On election eve, traders sat tight before placing bets on sectors likely to benefit under the election's victor.
"Given this huge event is so close, now it just makes sense to wait," said Jack Ablin, chief investment officer of Harris Private Bank in Chicago.
"I guess, academically, you could convince yourself a president doesn't generally doesn't have that much influence over the economy near-term, but the fact remains, they could impact the market."
Leading world economies pressed the United States on Sunday to act decisively to avert the fiscal cliff, calling it the biggest short-term threat to global growth.

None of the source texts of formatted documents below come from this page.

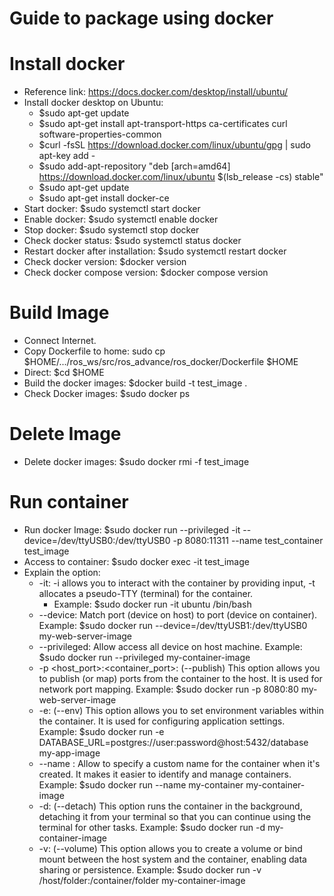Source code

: # Guide to package using docker

# Install docker
- Reference link: https://docs.docker.com/desktop/install/ubuntu/
- Install docker desktop on Ubuntu: 
    + $sudo apt-get update
    + $sudo apt-get install apt-transport-https ca-certificates curl software-properties-common
    + $curl -fsSL https://download.docker.com/linux/ubuntu/gpg | sudo apt-key add -
    + $sudo add-apt-repository "deb [arch=amd64] https://download.docker.com/linux/ubuntu $(lsb_release -cs) stable"
    + $sudo apt-get update
    + $sudo apt-get install docker-ce
- Start docker: $sudo systemctl start docker
- Enable docker: $sudo systemctl enable docker
- Stop docker: $sudo systemctl stop docker
- Check docker status: $sudo systemctl status docker
- Restart docker after installation: $sudo systemctl restart docker
- Check docker version: $docker version
- Check docker compose version: $docker compose version

# Build Image
- Connect Internet.
- Copy Dockerfile to home: sudo cp $HOME/.../ros_ws/src/ros_advance/ros_docker/Dockerfile $HOME
- Direct: $cd $HOME
- Build the docker images: $docker build -t test_image .
- Check Docker images: $sudo docker ps

# Delete Image
- Delete docker images: $sudo docker rmi -f test_image

# Run container
- Run docker Image: $sudo docker run --privileged -it --device=/dev/ttyUSB0:/dev/ttyUSB0 -p 8080:11311 --name test_container test_image
- Access to container: $sudo docker exec -it test_image <command>
- Explain the option: 
    + -it: -i allows you to interact with the container by providing input, -t allocates a pseudo-TTY (terminal) for the container. 
        + Example: $sudo docker run -it ubuntu /bin/bash
    + --device: Match port (device on host) to port (device on container). 
    Example: $sudo docker run --device=/dev/ttyUSB1:/dev/ttyUSB0 my-web-server-image
    + --privileged: Allow access all device on host machine. 
    Example: $sudo docker run --privileged my-container-image
    + -p <host_port>:<container_port>: (--publish) This option allows you to publish (or map) ports from the container to the host. It is used for network port mapping.
    Example: $sudo docker run -p 8080:80 my-web-server-image
    + -e: (--env) This option allows you to set environment variables within the container. It is used for configuring application settings. 
    Example: $sudo docker run -e DATABASE_URL=postgres://user:password@host:5432/database my-app-image
    + --name <name>: Allow to specify a custom name for the container when it's created. It makes it easier to identify and manage containers. 
    Example: $sudo docker run --name my-container my-container-image
    + -d: (--detach) This option runs the container in the background, detaching it from your terminal so that you can continue using the terminal for other tasks.
    Example: $sudo docker run -d my-container-image
    + -v: (--volume) This option allows you to create a volume or bind mount between the host system and the container, enabling data sharing or persistence.
    Example: $sudo docker run -v /host/folder:/container/folder my-container-image

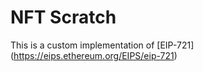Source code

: # NFT Scratch

This is a custom implementation of [EIP-721] (https://eips.ethereum.org/EIPS/eip-721)


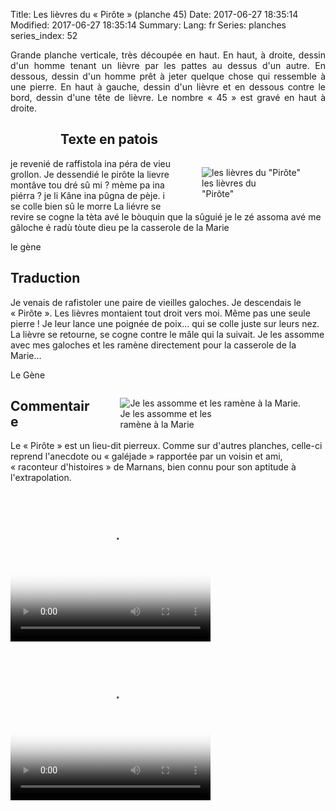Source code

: Title: Les lièvres du « Pirôte » (planche 45)
Date: 2017-06-27 18:35:14
Modified: 2017-06-27 18:35:14
Summary: 
Lang: fr
Series: planches
series_index: 52

<p style="text-align:justify;">Grande planche verticale, très découpée
en haut. En haut, à droite, dessin d'un homme tenant un lièvre par les
pattes au dessus d'un autre. En dessous, dessin d'un homme prêt à
jeter quelque chose qui ressemble à une pierre. En haut à gauche,
dessin d'un lièvre et en dessous contre le bord, dessin d'une tête de
lièvre. Le nombre « 45 » est gravé en haut à droite.</p>

<figure class="image-block" style="float: left;">
  <img alt="" src="{static}/images/planche_45-2.png">
  <figcaption style="max-width: 191px"></figcaption>
</figure>

## Texte en patois

<figure class="image-block" style="float: right;">
  <img alt="les lièvres du &quot;Pirôte&quot;" src="{static}/images/planche_45_dessin_gauche-3.png">
  <figcaption style="max-width: 113px">les lièvres du &quot;Pirôte&quot;</figcaption>
</figure>

je revenié de raffistola ina péra de vieu grollon. Je dessendié le
pirôte la lievre montâve tou dré sû mi ? mème pa ina piérra ? je li
Kâne ina pûgna de pèje. i se colle bien sû le morre La liévre se
revire se cogne la tèta avé le bòuquin que la sûguié je le zé assoma
avé me gâloche é radù tòute dieu pe la casserole de la Marie

le gène


## Traduction

Je venais de rafistoler une paire de vieilles galoches. Je descendais
le « Pirôte ». Les lièvres montaient tout droit vers moi. Même pas une
seule pierre ! Je leur lance une poignée de poix… qui se colle juste
sur leurs nez. La lièvre se retourne, se cogne contre le mâle qui la
suivait. Je les assomme avec mes galoches et les ramène directement
pour la casserole de la Marie…

Le Gène

<figure class="image-block" style="float: right;">
  <img alt="Je les assomme et les ramène à la Marie." src="{static}/images/planche_45_dessin_droite-2.png">
  <figcaption style="max-width: 163px">Je les assomme et les ramène à la Marie</figcaption>
</figure>

## Commentaire

Le « Pirôte » est un lieu-dit pierreux. Comme sur d'autres planches,
celle-ci reprend l'anecdote ou « galéjade » rapportée par un voisin et
ami, « raconteur d'histoires » de Marnans, bien connu pour son
aptitude à l'extrapolation.


<video width="320" height="240" controls
  poster="{static}/images/thumbnails/video_45.jpg">
  <source src="https://d1njpgd0ygatdn.cloudfront.net/video_45.mp4" type="video/mp4">
</video>

<video width="320" height="240" controls
  poster="{static}/images/thumbnails/video_45fin_avec_commentaire-2.jpg">
  <source src="https://d1njpgd0ygatdn.cloudfront.net/video_45fin_avec_commentaire-2.mp4" type="video/mp4">
</video>

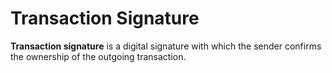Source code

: # Transaction Signature

**Transaction signature** is a digital signature with which the sender confirms the ownership of the outgoing transaction.
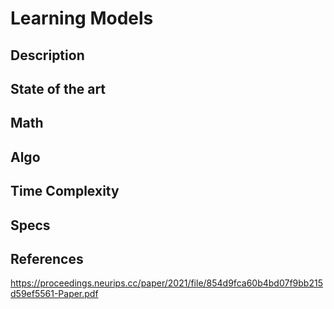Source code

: # Learning Models 

## Description



## State of the art

## Math 

## Algo

## Time Complexity 


## Specs

## References 

https://proceedings.neurips.cc/paper/2021/file/854d9fca60b4bd07f9bb215d59ef5561-Paper.pdf
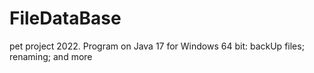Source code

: # FileDataBase
pet project 2022. Program on Java 17 for Windows 64 bit: backUp files; renaming; and more
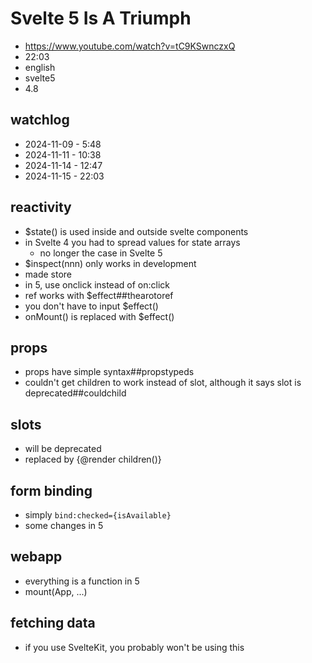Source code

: # Svelte 5 Is A Triumph

- https://www.youtube.com/watch?v=tC9KSwnczxQ
- 22:03
- english
- svelte5
- 4.8

## watchlog

- 2024-11-09 - 5:48
- 2024-11-11 - 10:38
- 2024-11-14 - 12:47
- 2024-11-15 - 22:03

## reactivity

- $state() is used inside and outside svelte components
- in Svelte 4 you had to spread values for state arrays
  - no longer the case in Svelte 5
- $inspect(nnn) only works in development
- made store
- in 5, use onclick instead of on:click
- ref works with $effect##thearotoref
- you don't have to input $effect()
- onMount() is replaced with $effect()

## props

- props have simple syntax##propstypeds
- couldn't get children to work instead of slot, although it says slot is deprecated##couldchild

## slots

- will be deprecated
- replaced by {@render children()}

## form binding

- simply `bind:checked={isAvailable}`
- some changes in 5

## webapp

- everything is a function in 5
- mount(App, ...)

## fetching data

- if you use SvelteKit, you probably won't be using this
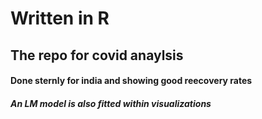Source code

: # Written in R
## The repo for covid anaylsis
#### Done sternly for india and showing good reecovery rates
##### An LM model is also fitted within visualizations
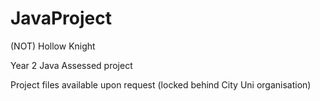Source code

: # JavaProject

(NOT) Hollow Knight

Year 2 Java Assessed project

Project files available upon request (locked behind City Uni organisation)

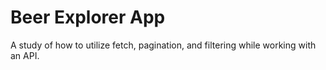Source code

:# Beer Explorer App

A study of how to utilize fetch, pagination, and filtering while working with an API.
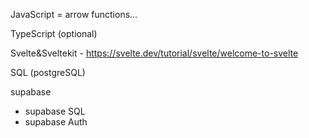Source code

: JavaScript = arrow functions...

TypeScript (optional)

Svelte&Sveltekit - https://svelte.dev/tutorial/svelte/welcome-to-svelte

SQL (postgreSQL)

supabase
- supabase SQL
- supabase Auth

The market's reaction was muted to data showing the pace of growth in the U.S. services sector slowed modestly in October. Data from the Institute for Supply Management showed new orders slipped, but employment improved.
Market participants may also have to deal with interpreting economic data that could soon start to show the impact of Hurricane Sandy on the economy after battering the U.S. Northeast last week.
The S&P utilities index , down 1.7 percent, was the worst performing of the 10 major S&P 500 sectors a week after Sandy wreaked havoc on New York City and the surrounding area. Close to 2 million people still have no power as cold weather sets in. On Sunday, 30,000 to 40,000 people in New York City were in need of shelter.
The utilities index is down 2.6 percent since trading reopened on October 31.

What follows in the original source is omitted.